During 16 months of investigation, Human Rights Watch interviewed 281 youth sex offenders, whose median age at offense was 15, across 20 states, as well as hundreds of offenders’ family members, defense attorneys, prosecutors, judges, law enforcement officials, experts on the topic, and victims of child-on-child sexual assault.
“I’m a ghost,” said “Dominic G.,” of San Antonio, Texas, who was required to register for an offense he committed when he was 13. “I can’t put my name on a lease, I never receive mail. No one cares if I am alive. In fact, I think they would prefer me dead.”
Throughout the United States, youth sex offenders must comply with a complex array of legal requirements that permeate virtually every aspect of their lives. Under registration laws, they must register with law enforcement, providing their name, home address, place of employment, school address, a current photograph, and other personal information. Under community notification laws, the police make this information accessible to the public, typically via the Internet.

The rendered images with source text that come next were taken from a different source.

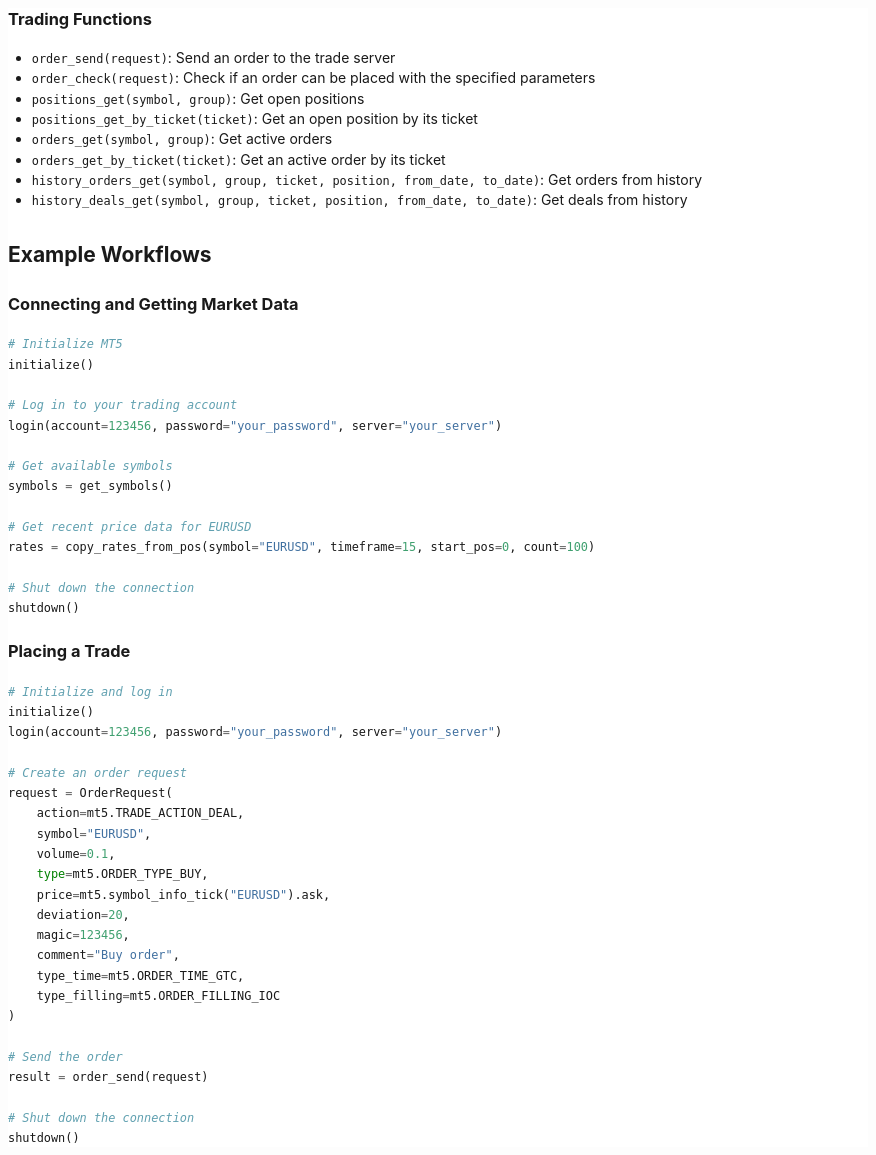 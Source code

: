 ### Trading Functions

- `order_send(request)`: Send an order to the trade server
- `order_check(request)`: Check if an order can be placed with the specified parameters
- `positions_get(symbol, group)`: Get open positions
- `positions_get_by_ticket(ticket)`: Get an open position by its ticket
- `orders_get(symbol, group)`: Get active orders
- `orders_get_by_ticket(ticket)`: Get an active order by its ticket
- `history_orders_get(symbol, group, ticket, position, from_date, to_date)`: Get orders from history
- `history_deals_get(symbol, group, ticket, position, from_date, to_date)`: Get deals from history

## Example Workflows

### Connecting and Getting Market Data

```python
# Initialize MT5
initialize()

# Log in to your trading account
login(account=123456, password="your_password", server="your_server")

# Get available symbols
symbols = get_symbols()

# Get recent price data for EURUSD
rates = copy_rates_from_pos(symbol="EURUSD", timeframe=15, start_pos=0, count=100)

# Shut down the connection
shutdown()
```

### Placing a Trade

```python
# Initialize and log in
initialize()
login(account=123456, password="your_password", server="your_server")

# Create an order request
request = OrderRequest(
    action=mt5.TRADE_ACTION_DEAL,
    symbol="EURUSD",
    volume=0.1,
    type=mt5.ORDER_TYPE_BUY,
    price=mt5.symbol_info_tick("EURUSD").ask,
    deviation=20,
    magic=123456,
    comment="Buy order",
    type_time=mt5.ORDER_TIME_GTC,
    type_filling=mt5.ORDER_FILLING_IOC
)

# Send the order
result = order_send(request)

# Shut down the connection
shutdown()
```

And under residency restriction laws, youth sex offenders are prohibited from living within a designated distance – typically 500 to 2,500 feet – of places where children gather, such as schools, playgrounds, parks, and even bus stops.
There are no comprehensive statistics for the number of people under 18 in the US who are subject to these registration laws, because the national statistics generally do not separate youth sex offenders from others. Each state, US territory, and federally recognized Indian Tribe has its own set of sex offender laws, which can vary considerably, and a number of federal laws also contain requirements affecting youth sex offenders.

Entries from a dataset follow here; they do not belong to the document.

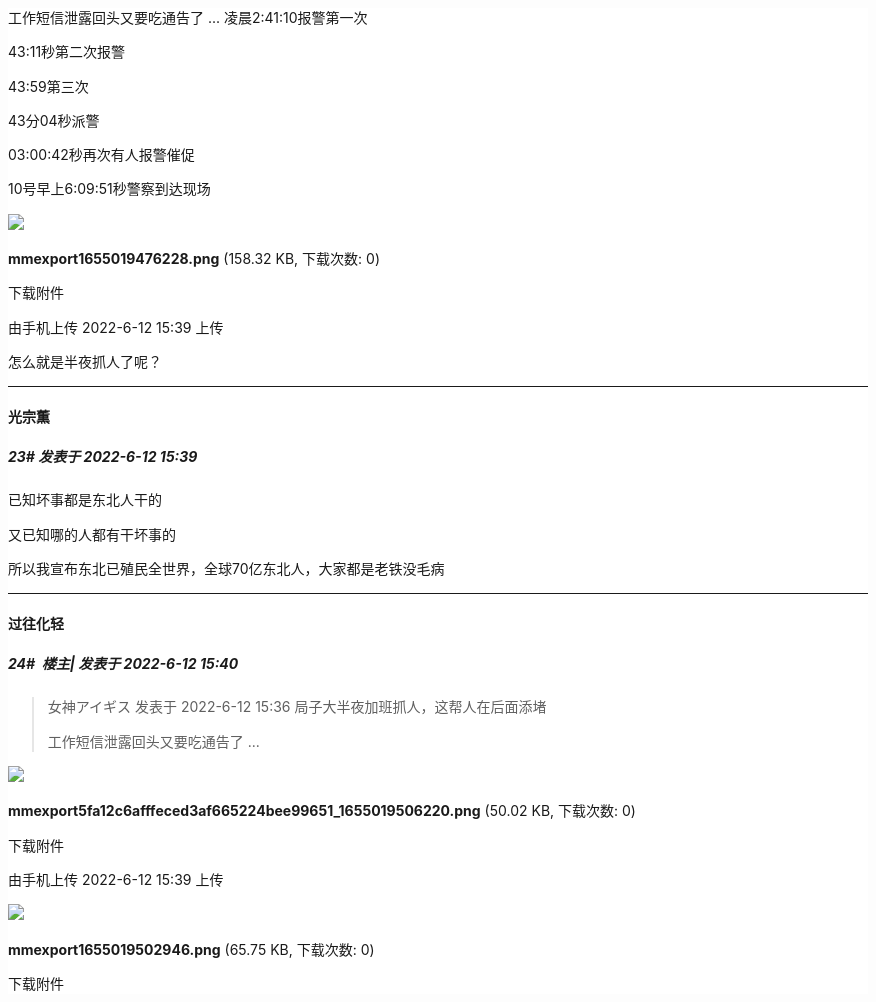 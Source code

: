 工作短信泄露回头又要吃通告了 ...</blockquote>
凌晨2:41:10报警第一次

43:11秒第二次报警

43:59第三次

43分04秒派警

03:00:42秒再次有人报警催促

10号早上6:09:51秒警察到达现场

<img src="https://img.saraba1st.com/forum/202206/12/153907pq5458w2si5nwqho.png" referrerpolicy="no-referrer">

<strong>mmexport1655019476228.png</strong> (158.32 KB, 下载次数: 0)

下载附件

由手机上传
2022-6-12 15:39 上传

怎么就是半夜抓人了呢？

*****

####  光宗薫  
##### 23#       发表于 2022-6-12 15:39

已知坏事都是东北人干的

又已知哪的人都有干坏事的

所以我宣布东北已殖民全世界，全球70亿东北人，大家都是老铁没毛病

*****

####  过往化轻  
##### 24#         楼主| 发表于 2022-6-12 15:40

<blockquote>女神アイギス 发表于 2022-6-12 15:36
局子大半夜加班抓人，这帮人在后面添堵

工作短信泄露回头又要吃通告了 ...</blockquote>

<img src="https://img.saraba1st.com/forum/202206/12/153938lwww5kdw5jw5bjb5.png" referrerpolicy="no-referrer">

<strong>mmexport5fa12c6afffeced3af665224bee99651_1655019506220.png</strong> (50.02 KB, 下载次数: 0)

下载附件

由手机上传
2022-6-12 15:39 上传

<img src="https://img.saraba1st.com/forum/202206/12/153941ndreodvkdoy3bo3j.png" referrerpolicy="no-referrer">

<strong>mmexport1655019502946.png</strong> (65.75 KB, 下载次数: 0)

下载附件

In 2011, the last year for which there are complete statistics, the total number of sex offenders nationally was 747,000.
The majority of youth sex offenders interviewed by Human Rights Watch were placed on a registry between 2007 and 2011, but since some state registration laws have been in place for nearly two decades, large numbers of people in the US who began registering as children are now well into adulthood. Their offenses can range from heinous crimes like rape, to consensual sex between children, to relatively innocuous actions like public nudity.
“Many people assume that anyone listed on the sex offender registry must be a rapist or a pedophile,” Pittman said. “But most states spread the net much more widely.”
The report documents the numerous ways in which youth sex offenders are harmed by registration, community notification, and residency restriction laws. Youth sex offenders are stigmatized and publicly humiliated, often causing them to become depressed and even suicidal. They may become targets of harassment and vigilante violence.
Barred from spending time near a school, much less in one, they often struggle to continue their education. Many have a hard time finding – and keeping – a job, or a home. And if they miss a deadline to register, youth sex offenders can find themselves in prison, often for lengthy terms.
Sex offender laws are designed to protect communities from sex offenses by helping police monitor past offenders. But including youth sex offenders on registries assumes that they are highly likely to reoffend, which is not the case. Numerous studies estimate the recidivism rate among children who commit sexual offenses to be between 4 and 10 percent, compared with a 13 percent rate for adult sex offenders and a national rate of 45 percent for all crimes.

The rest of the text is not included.